%%
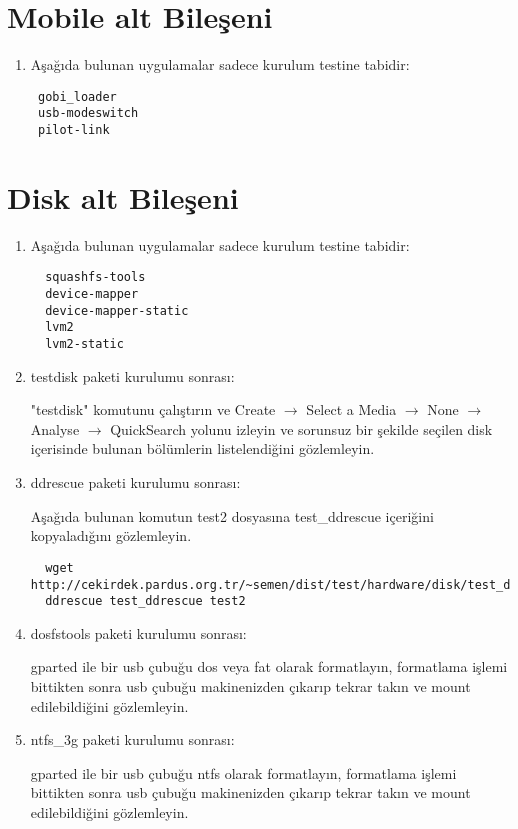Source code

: \documentclass[a4paper,10pt]{article}
\begin{document}
\section{Mobile alt Bileşeni}
\begin{enumerate}
 \item Aşağıda bulunan uygulamalar sadece kurulum testine tabidir:
\begin{verbatim}
 gobi_loader
 usb-modeswitch
 pilot-link
\end{verbatim}

\end{enumerate}

\section{Disk alt Bileşeni}
\begin{enumerate}
 \item Aşağıda bulunan uygulamalar sadece kurulum testine tabidir:
\begin{verbatim}
  squashfs-tools
  device-mapper
  device-mapper-static
  lvm2
  lvm2-static
\end{verbatim}

\item testdisk paketi kurulumu sonrası:

 "testdisk" komutunu çalıştırın ve Create $\rightarrow$ Select a Media $\rightarrow$ None $\rightarrow$ Analyse $\rightarrow$ QuickSearch yolunu izleyin ve sorunsuz bir şekilde seçilen disk içerisinde bulunan bölümlerin listelendiğini gözlemleyin.

\item ddrescue paketi kurulumu sonrası:

Aşağıda bulunan komutun test2 dosyasına test\_ddrescue içeriğini kopyaladığını gözlemleyin.
 \begin{verbatim}
  wget http://cekirdek.pardus.org.tr/~semen/dist/test/hardware/disk/test_ddrescue
  ddrescue test_ddrescue test2
 \end{verbatim}

\item dosfstools paketi kurulumu sonrası:

gparted ile bir usb çubuğu dos veya fat olarak formatlayın, formatlama işlemi bittikten sonra usb çubuğu makinenizden çıkarıp tekrar takın ve mount edilebildiğini gözlemleyin. 

\item ntfs\_3g paketi kurulumu sonrası:

gparted ile bir usb çubuğu ntfs olarak formatlayın, formatlama işlemi bittikten sonra usb çubuğu makinenizden çıkarıp tekrar takın ve mount edilebildiğini gözlemleyin. 


\end{enumerate}
\end{document}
%%
• _What needs to be done_
Every line of the data above that includes "device" should be listed.

• _Response to this task_
  device-mapper
  device-mapper-static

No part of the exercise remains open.